Dieser Bruch im frühen Leben von Mutter und Tochter und seine Aufarbeitung mit Hilfe der dritten Generation steht im Zentrum von Funny Birds. Dafür müssen alle Beteiligten im Verlauf der Jahreszeiten, also fast eine ganzes Jahres, das Reden miteinander lernen und die zahlreichen Verletzungen, die sich im Lauf der Jahre angesammelt haben, neu bewerten. Marco La Via und Hanna Ladoul gelingt es dabei jedoch nicht nur, eine intrafamiliäre Konfliktbewältigung mit überzeugenden, sich Zeit lassenden Dialogen und sinnvollen Leerstellen zu inszenieren, sondern darüber hinaus auch deutlich zu machen, wie sich feministische Perspektiven im Laufe von drei Generationen ändern. Denn sowohl Solange, als auch Laura und Charlotte leben einen „selbstermächtigten“ Alltag, in dem Männer nur am Rande eine Rolle spielen. Doch diese Schnittmenge reicht vor allem im ersten Teil von Funny Birds nichts aus, um die Frauen auf eine Linie zu bringen und so etwas wie Familienharmonie und einen geteilten moralischen Kodex zu etablieren.

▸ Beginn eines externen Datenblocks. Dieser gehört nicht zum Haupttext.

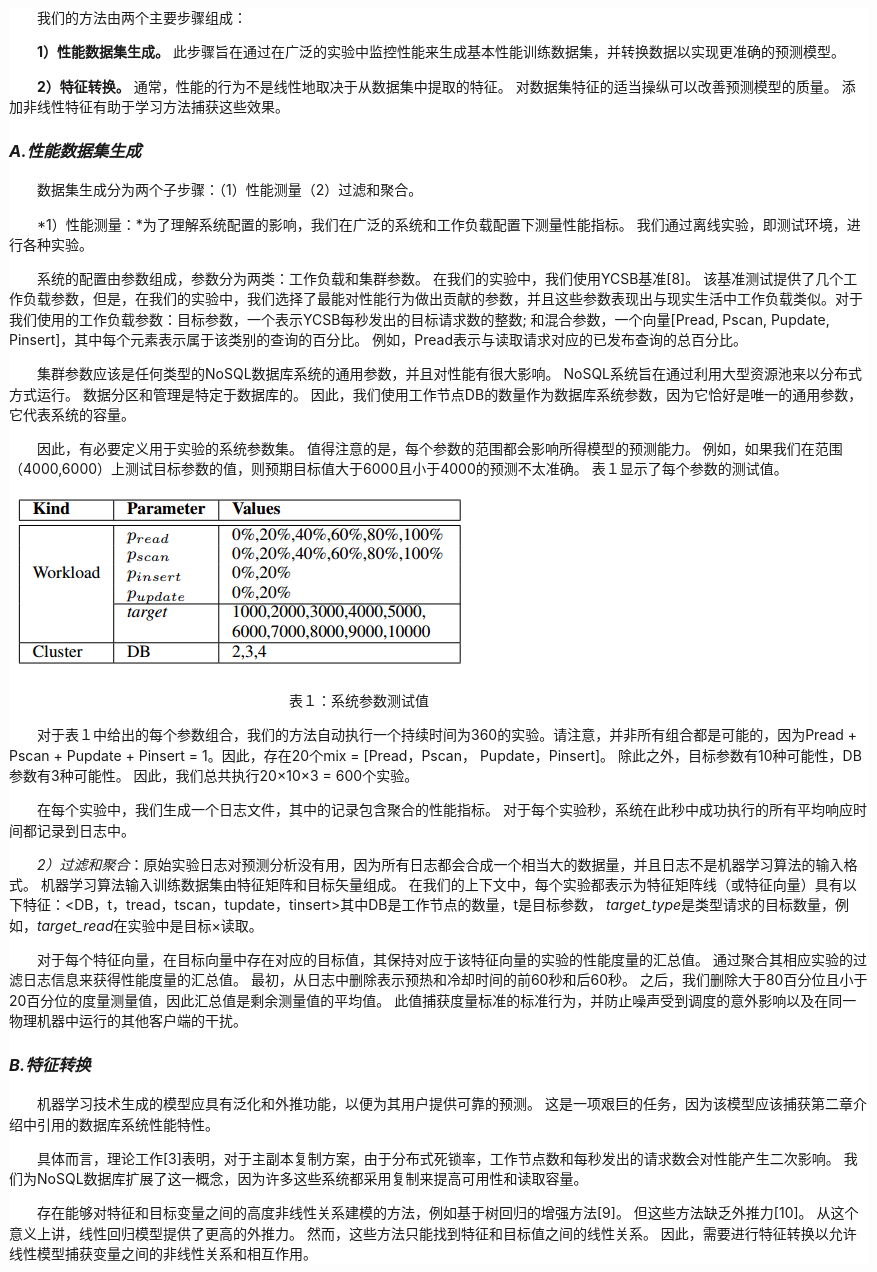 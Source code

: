　　我们的方法由两个主要步骤组成：

　　**1）性能数据集生成。** 此步骤旨在通过在广泛的实验中监控性能来生成基本性能训练数据集，并转换数据以实现更准确的预测模型。

　　**2）特征转换。** 通常，性能的行为不是线性地取决于从数据集中提取的特征。 对数据集特征的适当操纵可以改善预测模型的质量。 添加非线性特征有助于学习方法捕获这些效果。

### *A.性能数据集生成*

　　数据集生成分为两个子步骤：（1）性能测量（2）过滤和聚合。

　　*1）性能测量：*为了理解系统配置的影响，我们在广泛的系统和工作负载配置下测量性能指标。 我们通过离线实验，即测试环境，进行各种实验。

　　系统的配置由参数组成，参数分为两类：工作负载和集群参数。 在我们的实验中，我们使用YCSB基准[8]。 该基准测试提供了几个工作负载参数，但是，在我们的实验中，我们选择了最能对性能行为做出贡献的参数，并且这些参数表现出与现实生活中工作负载类似。对于我们使用的工作负载参数：目标参数，一个表示YCSB每秒发出的目标请求数的整数; 和混合参数，一个向量[Pread, Pscan, Pupdate, Pinsert]，其中每个元素表示属于该类别的查询的百分比。 例如，Pread表示与读取请求对应的已发布查询的总百分比。

　　集群参数应该是任何类型的NoSQL数据库系统的通用参数，并且对性能有很大影响。 NoSQL系统旨在通过利用大型资源池来以分布式方式运行。 数据分区和管理是特定于数据库的。 因此，我们使用工作节点DB的数量作为数据库系统参数，因为它恰好是唯一的通用参数，它代表系统的容量。

　　因此，有必要定义用于实验的系统参数集。 值得注意的是，每个参数的范围都会影响所得模型的预测能力。 例如，如果我们在范围（4000,6000）上测试目标参数的值，则预期目标值大于6000且小于4000的预测不太准确。 表１显示了每个参数的测试值。

![1534318751804](NoSQL云数据库性能建模的机器学习方法.assets/1534318751804.png)

　　　　　　　　　　　　　　　　　　　　表１：系统参数测试值

　　对于表１中给出的每个参数组合，我们的方法自动执行一个持续时间为360的实验。请注意，并非所有组合都是可能的，因为Pread + Pscan + Pupdate + Pinsert = 1。因此，存在20个mix = [Pread，Pscan， Pupdate，Pinsert]。 除此之外，目标参数有10种可能性，DB参数有3种可能性。 因此，我们总共执行20×10×3 = 600个实验。

　　在每个实验中，我们生成一个日志文件，其中的记录包含聚合的性能指标。 对于每个实验秒，系统在此秒中成功执行的所有平均响应时间都记录到日志中。

　　*2）过滤和聚合*：原始实验日志对预测分析没有用，因为所有日志都会合成一个相当大的数据量，并且日志不是机器学习算法的输入格式。 机器学习算法输入训练数据集由特征矩阵和目标矢量组成。 在我们的上下文中，每个实验都表示为特征矩阵线（或特征向量）具有以下特征：<DB，t，tread，tscan，tupdate，tinsert>其中DB是工作节点的数量，t是目标参数， *target_type*是类型请求的目标数量，例如，*target_read*在实验中是目标×读取。

　　对于每个特征向量，在目标向量中存在对应的目标值，其保持对应于该特征向量的实验的性能度量的汇总值。 通过聚合其相应实验的过滤日志信息来获得性能度量的汇总值。 最初，从日志中删除表示预热和冷却时间的前60秒和后60秒。 之后，我们删除大于80百分位且小于20百分位的度量测量值，因此汇总值是剩余测量值的平均值。 此值捕获度量标准的标准行为，并防止噪声受到调度的意外影响以及在同一物理机器中运行的其他客户端的干扰。

### *B.特征转换*

　　机器学习技术生成的模型应具有泛化和外推功能，以便为其用户提供可靠的预测。 这是一项艰巨的任务，因为该模型应该捕获第二章介绍中引用的数据库系统性能特性。

　　具体而言，理论工作[3]表明，对于主副本复制方案，由于分布式死锁率，工作节点数和每秒发出的请求数会对性能产生二次影响。 我们为NoSQL数据库扩展了这一概念，因为许多这些系统都采用复制来提高可用性和读取容量。

　　存在能够对特征和目标变量之间的高度非线性关系建模的方法，例如基于树回归的增强方法[9]。 但这些方法缺乏外推力[10]。 从这个意义上讲，线性回归模型提供了更高的外推力。 然而，这些方法只能找到特征和目标值之间的线性关系。 因此，需要进行特征转换以允许线性模型捕获变量之间的非线性关系和相互作用。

Erst als die Vogelgrippe ausbricht – und Funny Birds angesichts der gegenwärtigen Vogelgrippe- und Eierkrise in den USA tagesaktuell wird – entwickelt das Regie-Duo, das auch das Drehbuch für den von Martin Scorsese produzierten Film geschrieben hat, damit so etwas wie einen Deus ex machina-Moment. Denn die Krise, die hier sehr anschaulich über behördliche Verfügungen und Polizeikontrollen gezeigt wird, triggert die Familienkrise in überraschender Weise. Neue Konstellationen entstehen – so etwa wird Charlotte zur Komplizin von Solange – und neue Erkenntnisse öffnen neue Türen.

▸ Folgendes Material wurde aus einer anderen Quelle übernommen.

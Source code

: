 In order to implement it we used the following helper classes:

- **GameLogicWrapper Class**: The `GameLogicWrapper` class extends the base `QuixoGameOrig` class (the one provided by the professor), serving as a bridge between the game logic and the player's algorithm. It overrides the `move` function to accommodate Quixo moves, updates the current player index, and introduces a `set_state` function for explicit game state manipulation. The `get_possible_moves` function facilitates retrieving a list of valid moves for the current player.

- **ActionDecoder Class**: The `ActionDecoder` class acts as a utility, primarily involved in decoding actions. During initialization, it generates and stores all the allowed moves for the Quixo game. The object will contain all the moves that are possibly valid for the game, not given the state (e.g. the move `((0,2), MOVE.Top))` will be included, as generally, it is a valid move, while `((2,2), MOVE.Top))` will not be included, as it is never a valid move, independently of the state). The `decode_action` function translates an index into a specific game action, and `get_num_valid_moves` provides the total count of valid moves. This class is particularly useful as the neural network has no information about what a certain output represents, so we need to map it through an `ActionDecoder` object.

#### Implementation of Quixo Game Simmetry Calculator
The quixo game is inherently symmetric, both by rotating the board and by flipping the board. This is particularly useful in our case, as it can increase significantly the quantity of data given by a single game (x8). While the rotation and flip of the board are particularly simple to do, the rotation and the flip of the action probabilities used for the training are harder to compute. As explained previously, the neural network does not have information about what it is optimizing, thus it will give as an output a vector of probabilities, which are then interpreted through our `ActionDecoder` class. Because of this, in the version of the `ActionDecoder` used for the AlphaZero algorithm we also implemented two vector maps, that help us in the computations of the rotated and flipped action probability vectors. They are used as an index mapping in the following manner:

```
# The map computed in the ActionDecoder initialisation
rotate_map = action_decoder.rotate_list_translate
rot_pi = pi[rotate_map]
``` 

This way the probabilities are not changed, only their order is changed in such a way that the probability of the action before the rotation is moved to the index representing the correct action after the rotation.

An dieser Stelle lässt sich Funny Birds über Catherine Deneuve, die mit dem Sheriff des Ortes anbändelt, auf ein paar leichte, vielleicht etwas zu süßliche Komödienmomente und sogar Suspense ein, und wird weiteres Personal in Form eines befreundeten jungen Farmer-Paars eingeführt, das die Beziehungsdynamiken noch weiter auffächert und den Film immer mehr von seiner geografischen Lage und dem kantigen, amerikanischen Independent-Kino in die Leichtigkeit französischer Familienkomödien überführt. Doch zum Glück bleibt die Krebserkrankung von Laura präsent genug, um ein »gesundes«, dramaturgisches Gleichgewicht zu erzeugen und vor allem zu zeigen, wie schwer es ist, selbst durch langes Reden und guten Willen alte Verletzungen aufzuarbeiten.
Dieser zutiefst realistische Ansatz schwingt bis zum Ende mit, auch wenn das Ende dann doch ein fast schon klassisches Feel-Good-Movie-Ende ist. Doch selbst hier liegt ein Moment von heilsamer Traurigkeit in der Luft, gepaart einem zärtlichen Blick der Kamera auf die jungen Protagonistinnen, denen bei aller Freude über die gelungene Beziehungsarbeit auch klar wird, wie schwer die Realität manchmal zu interpretieren ist.